WHAT THIS TASK INVOLVES – What is wanted is the full listing, word for word, without its pictures.

++++

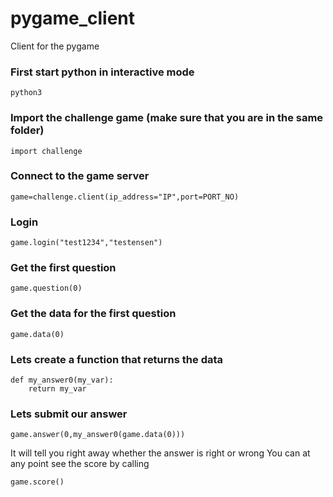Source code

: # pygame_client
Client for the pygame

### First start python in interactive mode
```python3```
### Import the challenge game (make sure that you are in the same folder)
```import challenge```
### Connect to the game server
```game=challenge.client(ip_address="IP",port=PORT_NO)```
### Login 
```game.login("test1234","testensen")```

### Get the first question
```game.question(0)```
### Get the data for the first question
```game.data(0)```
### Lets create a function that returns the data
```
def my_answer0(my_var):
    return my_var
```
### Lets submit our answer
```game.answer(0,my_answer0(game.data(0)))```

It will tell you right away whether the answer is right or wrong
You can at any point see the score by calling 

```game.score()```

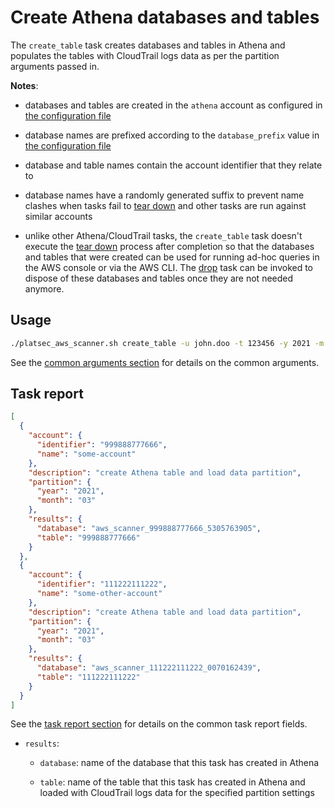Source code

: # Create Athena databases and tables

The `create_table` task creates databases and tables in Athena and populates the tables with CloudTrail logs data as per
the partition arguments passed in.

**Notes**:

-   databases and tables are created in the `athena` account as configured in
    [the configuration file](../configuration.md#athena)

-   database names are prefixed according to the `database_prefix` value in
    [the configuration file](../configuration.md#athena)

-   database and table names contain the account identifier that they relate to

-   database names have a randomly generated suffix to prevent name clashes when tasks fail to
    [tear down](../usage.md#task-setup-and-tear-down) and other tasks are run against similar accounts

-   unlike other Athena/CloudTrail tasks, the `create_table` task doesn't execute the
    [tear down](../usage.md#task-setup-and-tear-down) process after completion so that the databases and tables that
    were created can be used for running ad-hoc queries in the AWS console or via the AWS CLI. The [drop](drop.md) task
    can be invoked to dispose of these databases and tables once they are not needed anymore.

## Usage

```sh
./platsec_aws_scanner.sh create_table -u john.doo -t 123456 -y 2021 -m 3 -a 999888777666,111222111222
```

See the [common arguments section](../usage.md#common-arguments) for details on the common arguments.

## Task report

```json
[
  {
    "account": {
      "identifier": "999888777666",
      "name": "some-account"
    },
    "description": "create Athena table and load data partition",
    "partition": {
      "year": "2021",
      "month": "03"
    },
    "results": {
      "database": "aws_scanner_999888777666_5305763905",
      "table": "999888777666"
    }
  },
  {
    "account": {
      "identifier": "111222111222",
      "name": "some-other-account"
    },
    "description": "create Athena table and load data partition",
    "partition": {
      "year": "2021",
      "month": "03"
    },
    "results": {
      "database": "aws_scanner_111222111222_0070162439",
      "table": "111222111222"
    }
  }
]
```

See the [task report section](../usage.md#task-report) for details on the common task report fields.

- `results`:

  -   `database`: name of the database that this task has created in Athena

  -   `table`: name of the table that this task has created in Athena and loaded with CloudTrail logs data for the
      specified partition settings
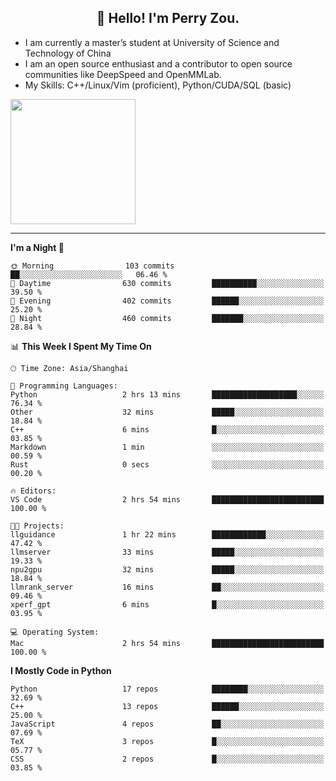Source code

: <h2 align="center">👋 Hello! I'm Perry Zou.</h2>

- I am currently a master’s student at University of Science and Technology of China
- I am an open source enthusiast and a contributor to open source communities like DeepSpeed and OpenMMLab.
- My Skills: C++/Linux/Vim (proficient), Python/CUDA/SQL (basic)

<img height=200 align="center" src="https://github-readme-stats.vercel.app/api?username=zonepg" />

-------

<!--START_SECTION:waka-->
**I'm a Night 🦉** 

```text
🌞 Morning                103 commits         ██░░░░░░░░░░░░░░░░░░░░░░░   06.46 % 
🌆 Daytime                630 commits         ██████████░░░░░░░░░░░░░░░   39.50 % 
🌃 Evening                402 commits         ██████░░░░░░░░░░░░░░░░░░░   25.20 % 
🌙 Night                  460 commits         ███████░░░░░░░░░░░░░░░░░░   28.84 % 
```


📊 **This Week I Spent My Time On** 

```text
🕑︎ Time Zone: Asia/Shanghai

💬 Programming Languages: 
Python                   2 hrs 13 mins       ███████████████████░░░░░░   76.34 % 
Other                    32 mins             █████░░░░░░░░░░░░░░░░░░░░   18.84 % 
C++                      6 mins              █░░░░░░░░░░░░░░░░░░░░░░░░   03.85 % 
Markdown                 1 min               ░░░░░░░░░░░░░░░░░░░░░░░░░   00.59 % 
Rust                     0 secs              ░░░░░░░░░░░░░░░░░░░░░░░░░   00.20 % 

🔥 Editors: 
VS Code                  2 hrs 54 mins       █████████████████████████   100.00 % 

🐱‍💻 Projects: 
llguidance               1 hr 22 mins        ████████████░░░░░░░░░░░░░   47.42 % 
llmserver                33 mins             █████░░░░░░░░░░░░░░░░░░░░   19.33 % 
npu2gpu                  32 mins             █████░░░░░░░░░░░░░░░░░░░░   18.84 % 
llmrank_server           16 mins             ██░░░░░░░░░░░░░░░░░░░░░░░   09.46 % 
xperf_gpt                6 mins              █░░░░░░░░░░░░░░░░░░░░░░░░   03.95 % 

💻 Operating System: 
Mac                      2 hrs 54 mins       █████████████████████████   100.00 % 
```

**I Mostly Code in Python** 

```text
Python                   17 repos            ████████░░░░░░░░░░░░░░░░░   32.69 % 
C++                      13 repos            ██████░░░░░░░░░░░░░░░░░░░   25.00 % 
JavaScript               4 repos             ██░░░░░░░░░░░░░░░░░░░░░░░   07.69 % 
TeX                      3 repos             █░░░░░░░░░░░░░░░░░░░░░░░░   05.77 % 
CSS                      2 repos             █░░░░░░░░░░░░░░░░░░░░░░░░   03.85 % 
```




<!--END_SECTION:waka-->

++++

EXERCISE ANSWER –
Source code

: # pygame_client
Client for the pygame

### First start python in interactive mode
```python3```
### Import the challenge game (make sure that you are in the same folder)
```import challenge```
### Connect to the game server
```game=challenge.client(ip_address="IP",port=PORT_NO)```
### Login 
```game.login("test1234","testensen")```

### Get the first question
```game.question(0)```
### Get the data for the first question
```game.data(0)```
### Lets create a function that returns the data
```
def my_answer0(my_var):
    return my_var
```
### Lets submit our answer
```game.answer(0,my_answer0(game.data(0)))```

It will tell you right away whether the answer is right or wrong
You can at any point see the score by calling 

```game.score()```

Source code

: # Create Athena databases and tables

The `create_table` task creates databases and tables in Athena and populates the tables with CloudTrail logs data as per
the partition arguments passed in.

**Notes**:

-   databases and tables are created in the `athena` account as configured in
    [the configuration file](../configuration.md#athena)

-   database names are prefixed according to the `database_prefix` value in
    [the configuration file](../configuration.md#athena)

-   database and table names contain the account identifier that they relate to

-   database names have a randomly generated suffix to prevent name clashes when tasks fail to
    [tear down](../usage.md#task-setup-and-tear-down) and other tasks are run against similar accounts

-   unlike other Athena/CloudTrail tasks, the `create_table` task doesn't execute the
    [tear down](../usage.md#task-setup-and-tear-down) process after completion so that the databases and tables that
    were created can be used for running ad-hoc queries in the AWS console or via the AWS CLI. The [drop](drop.md) task
    can be invoked to dispose of these databases and tables once they are not needed anymore.

## Usage

```sh
./platsec_aws_scanner.sh create_table -u john.doo -t 123456 -y 2021 -m 3 -a 999888777666,111222111222
```

See the [common arguments section](../usage.md#common-arguments) for details on the common arguments.

## Task report

```json
[
  {
    "account": {
      "identifier": "999888777666",
      "name": "some-account"
    },
    "description": "create Athena table and load data partition",
    "partition": {
      "year": "2021",
      "month": "03"
    },
    "results": {
      "database": "aws_scanner_999888777666_5305763905",
      "table": "999888777666"
    }
  },
  {
    "account": {
      "identifier": "111222111222",
      "name": "some-other-account"
    },
    "description": "create Athena table and load data partition",
    "partition": {
      "year": "2021",
      "month": "03"
    },
    "results": {
      "database": "aws_scanner_111222111222_0070162439",
      "table": "111222111222"
    }
  }
]
```

See the [task report section](../usage.md#task-report) for details on the common task report fields.

- `results`:

  -   `database`: name of the database that this task has created in Athena

  -   `table`: name of the table that this task has created in Athena and loaded with CloudTrail logs data for the
      specified partition settings
Source code

: <h2 align="center">👋 Hello! I'm Perry Zou.</h2>

- I am currently a master’s student at University of Science and Technology of China
- I am an open source enthusiast and a contributor to open source communities like DeepSpeed and OpenMMLab.
- My Skills: C++/Linux/Vim (proficient), Python/CUDA/SQL (basic)

<img height=200 align="center" src="https://github-readme-stats.vercel.app/api?username=zonepg" />

-------

<!--START_SECTION:waka-->
**I'm a Night 🦉** 

```text
🌞 Morning                103 commits         ██░░░░░░░░░░░░░░░░░░░░░░░   06.46 % 
🌆 Daytime                630 commits         ██████████░░░░░░░░░░░░░░░   39.50 % 
🌃 Evening                402 commits         ██████░░░░░░░░░░░░░░░░░░░   25.20 % 
🌙 Night                  460 commits         ███████░░░░░░░░░░░░░░░░░░   28.84 % 
```


📊 **This Week I Spent My Time On** 

```text
🕑︎ Time Zone: Asia/Shanghai

💬 Programming Languages: 
Python                   2 hrs 13 mins       ███████████████████░░░░░░   76.34 % 
Other                    32 mins             █████░░░░░░░░░░░░░░░░░░░░   18.84 % 
C++                      6 mins              █░░░░░░░░░░░░░░░░░░░░░░░░   03.85 % 
Markdown                 1 min               ░░░░░░░░░░░░░░░░░░░░░░░░░   00.59 % 
Rust                     0 secs              ░░░░░░░░░░░░░░░░░░░░░░░░░   00.20 % 

🔥 Editors: 
VS Code                  2 hrs 54 mins       █████████████████████████   100.00 % 

🐱‍💻 Projects: 
llguidance               1 hr 22 mins        ████████████░░░░░░░░░░░░░   47.42 % 
llmserver                33 mins             █████░░░░░░░░░░░░░░░░░░░░   19.33 % 
npu2gpu                  32 mins             █████░░░░░░░░░░░░░░░░░░░░   18.84 % 
llmrank_server           16 mins             ██░░░░░░░░░░░░░░░░░░░░░░░   09.46 % 
xperf_gpt                6 mins              █░░░░░░░░░░░░░░░░░░░░░░░░   03.95 % 

💻 Operating System: 
Mac                      2 hrs 54 mins       █████████████████████████   100.00 % 
```

**I Mostly Code in Python** 

```text
Python                   17 repos            ████████░░░░░░░░░░░░░░░░░   32.69 % 
C++                      13 repos            ██████░░░░░░░░░░░░░░░░░░░   25.00 % 
JavaScript               4 repos             ██░░░░░░░░░░░░░░░░░░░░░░░   07.69 % 
TeX                      3 repos             █░░░░░░░░░░░░░░░░░░░░░░░░   05.77 % 
CSS                      2 repos             █░░░░░░░░░░░░░░░░░░░░░░░░   03.85 % 
```




<!--END_SECTION:waka-->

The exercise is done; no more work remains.